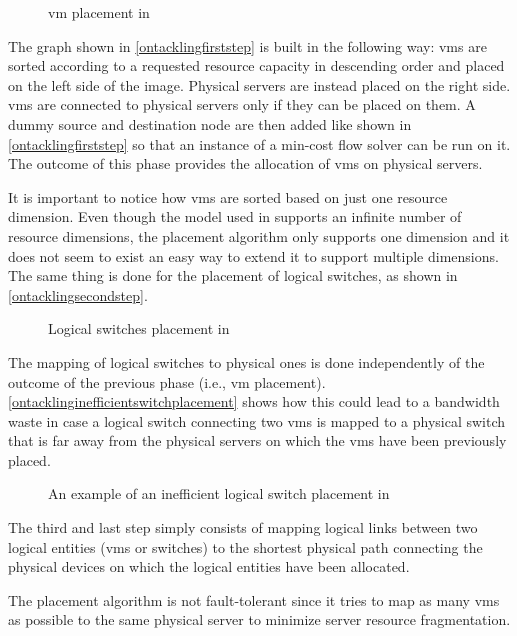 \begin{figure}[!htb]
    \centering
    \usebox{\ontacklingfirststep}
    \caption{\gls{vm} placement in \cite{ontackling}}
    \label{ontacklingfirststep}
\end{figure}

The graph shown in \autoref{ontacklingfirststep} is built in the following way: \glspl{vm} are sorted according to a requested resource capacity in descending order and placed on the left side of the image.
Physical servers are instead placed on the right side.
\glspl{vm} are connected to physical servers only if they can be placed on them.
A dummy source and destination node are then added like shown in \autoref{ontacklingfirststep} so that an instance of a min-cost flow solver can be run on it.
The outcome of this phase provides the allocation of \glspl{vm} on physical servers.

It is important to notice how \glspl{vm} are sorted based on just one resource dimension.
Even though the model used in \cite{ontackling} supports an infinite number of resource dimensions, the placement algorithm only supports one dimension and it does not seem to exist an easy way to extend it to support multiple dimensions.
The same thing is done for the placement of logical switches, as shown in \autoref{ontacklingsecondstep}.

\begin{figure}[!htb]
    \centering
    \usebox{\ontacklingsecondstep}
    \caption{Logical switches placement in \cite{ontackling}}
    \label{ontacklingsecondstep}
\end{figure}

The mapping of logical switches to physical ones is done independently of the outcome of the previous phase (i.e., \gls{vm} placement).
\autoref{ontacklinginefficientswitchplacement} shows how this could lead to a bandwidth waste in case a logical switch connecting two \glspl{vm} is mapped to a physical switch that is far away from the physical servers on which the \glspl{vm} have been previously placed.

\begin{figure}[!htb]
    \centering
    \usebox{\ontacklinginefficientswitchplacement}
    \caption{An example of an inefficient logical switch placement in \cite{ontackling}}
    \label{ontacklinginefficientswitchplacement}
\end{figure}

The third and last step simply consists of mapping logical links between two logical entities (\glspl{vm} or switches) to the shortest physical path connecting the physical devices on which the logical entities have been allocated.

The placement algorithm is not fault-tolerant since it tries to map as many \glspl{vm} as possible to the same physical server to minimize server resource fragmentation.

### [INSTRUCTIONS FOR THE TASK]
All of the data above should be printed again exactly, though none of the pictures belong in the copy.

### [YOUR RESPONSE]
 \begin{figure}[!htb]
    \centering
    \usebox{\ontacklingfirststep}
    \caption{\gls{vm} placement in \cite{ontackling}}
    \label{ontacklingfirststep}
\end{figure}

The graph shown in \autoref{ontacklingfirststep} is built in the following way: \glspl{vm} are sorted according to a requested resource capacity in descending order and placed on the left side of the image.
Physical servers are instead placed on the right side.
\glspl{vm} are connected to physical servers only if they can be placed on them.
A dummy source and destination node are then added like shown in \autoref{ontacklingfirststep} so that an instance of a min-cost flow solver can be run on it.
The outcome of this phase provides the allocation of \glspl{vm} on physical servers.

It is important to notice how \glspl{vm} are sorted based on just one resource dimension.
Even though the model used in \cite{ontackling} supports an infinite number of resource dimensions, the placement algorithm only supports one dimension and it does not seem to exist an easy way to extend it to support multiple dimensions.
The same thing is done for the placement of logical switches, as shown in \autoref{ontacklingsecondstep}.

\begin{figure}[!htb]
    \centering
    \usebox{\ontacklingsecondstep}
    \caption{Logical switches placement in \cite{ontackling}}
    \label{ontacklingsecondstep}
\end{figure}

The mapping of logical switches to physical ones is done independently of the outcome of the previous phase (i.e., \gls{vm} placement).
\autoref{ontacklinginefficientswitchplacement} shows how this could lead to a bandwidth waste in case a logical switch connecting two \glspl{vm} is mapped to a physical switch that is far away from the physical servers on which the \glspl{vm} have been previously placed.

\begin{figure}[!htb]
    \centering
    \usebox{\ontacklinginefficientswitchplacement}
    \caption{An example of an inefficient logical switch placement in \cite{ontackling}}
    \label{ontacklinginefficientswitchplacement}
\end{figure}

The third and last step simply consists of mapping logical links between two logical entities (\glspl{vm} or switches) to the shortest physical path connecting the physical devices on which the logical entities have been allocated.

The placement algorithm is not fault-tolerant since it tries to map as many \glspl{vm} as possible to the same physical server to minimize server resource fragmentation.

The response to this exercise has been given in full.